Taking inspiration from strangers he meets on the street, encounters on social media or from friends and colleagues, Ghanian artist Otis Kwame Kye Quaicoe paints bright and luminous portraits of black men and women.
Celebrating African culture, his latest paintings, Black Like Me, are to go on show at Roberts Projects in Culver City from 11 January, which the gallery says stand as "visual testaments to the resilience, power and strength inherent in African culture, as articulated by the artist".
A common theme throughout Otis's work is colour and how it depicts his subjects. "These are images of empowerment and redemption, sophistication and humility, curiosity and quietude," adds the Gallery. "Each figure becomes a symbol of the reclamation of cultural dignity, embracing the idea of origin and personal narrative as it relates to gender and race dynamics. That they are posed in classically derived poses only serves to reinforce the artist constructed narrative."

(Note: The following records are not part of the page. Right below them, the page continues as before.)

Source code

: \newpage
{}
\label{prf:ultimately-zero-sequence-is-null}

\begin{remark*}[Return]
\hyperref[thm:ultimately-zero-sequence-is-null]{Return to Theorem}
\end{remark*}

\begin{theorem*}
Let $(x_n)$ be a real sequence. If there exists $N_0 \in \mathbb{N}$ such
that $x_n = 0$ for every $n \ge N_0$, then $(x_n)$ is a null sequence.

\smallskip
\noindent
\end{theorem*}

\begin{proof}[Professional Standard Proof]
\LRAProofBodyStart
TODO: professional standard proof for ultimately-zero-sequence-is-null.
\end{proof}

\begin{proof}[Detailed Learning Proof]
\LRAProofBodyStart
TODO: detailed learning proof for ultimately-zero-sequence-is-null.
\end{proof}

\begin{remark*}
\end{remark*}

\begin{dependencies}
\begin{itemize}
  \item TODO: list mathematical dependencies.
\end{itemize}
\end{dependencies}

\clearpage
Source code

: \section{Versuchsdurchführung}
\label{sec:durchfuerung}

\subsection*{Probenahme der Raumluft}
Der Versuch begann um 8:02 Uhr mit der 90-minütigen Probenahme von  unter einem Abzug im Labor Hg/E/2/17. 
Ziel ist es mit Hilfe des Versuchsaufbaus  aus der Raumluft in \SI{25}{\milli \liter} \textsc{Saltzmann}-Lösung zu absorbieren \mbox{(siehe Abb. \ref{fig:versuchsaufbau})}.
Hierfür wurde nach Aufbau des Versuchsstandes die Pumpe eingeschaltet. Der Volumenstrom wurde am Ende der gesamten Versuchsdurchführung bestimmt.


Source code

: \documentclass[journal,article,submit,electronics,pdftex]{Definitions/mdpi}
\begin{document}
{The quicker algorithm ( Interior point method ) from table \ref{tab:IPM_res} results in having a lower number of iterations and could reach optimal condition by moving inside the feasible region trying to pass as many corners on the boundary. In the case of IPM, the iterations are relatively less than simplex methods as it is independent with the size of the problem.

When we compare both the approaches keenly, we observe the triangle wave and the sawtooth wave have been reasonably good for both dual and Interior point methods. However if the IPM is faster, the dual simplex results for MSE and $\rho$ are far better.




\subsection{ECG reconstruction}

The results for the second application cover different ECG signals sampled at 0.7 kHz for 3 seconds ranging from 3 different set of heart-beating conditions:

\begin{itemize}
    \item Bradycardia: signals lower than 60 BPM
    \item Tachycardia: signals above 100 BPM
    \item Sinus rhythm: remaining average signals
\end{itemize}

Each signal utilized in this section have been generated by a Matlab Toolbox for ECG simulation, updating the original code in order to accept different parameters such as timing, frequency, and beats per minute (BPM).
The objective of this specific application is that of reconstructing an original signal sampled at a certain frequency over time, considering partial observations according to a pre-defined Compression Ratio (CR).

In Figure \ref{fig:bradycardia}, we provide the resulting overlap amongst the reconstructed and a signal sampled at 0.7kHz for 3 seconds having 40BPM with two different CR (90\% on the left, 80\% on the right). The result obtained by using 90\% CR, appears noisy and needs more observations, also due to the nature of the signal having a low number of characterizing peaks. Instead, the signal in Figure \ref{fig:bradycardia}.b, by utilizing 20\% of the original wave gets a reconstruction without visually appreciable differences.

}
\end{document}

As Quaicoe explains: "Colour means a great deal where I come from. It's a distinguishing quality – the very means of self-expression." Indeed, the colours reflect the subject's state of mind and suggest a more complicated and celebrated relationship to the world around them.
Using bright oranges, Yves Klein blues, lurid yellows and cherry reds, Otis aims to capture the essence of each of his subjects, including their sense of style and fashion.
Otis Kwame Kye Quaicoe was born in the Greater Accra Region, Ghana. He attended the Ghanatta College of Art and Design for Fine Art with a focus on painting. He currently resides in Gresham, Oregon.
Otis Kwame Kye Quaicoe: Black Like Me runs from 11 January until 7 March at Roberts Projects gallery in Culver City, California.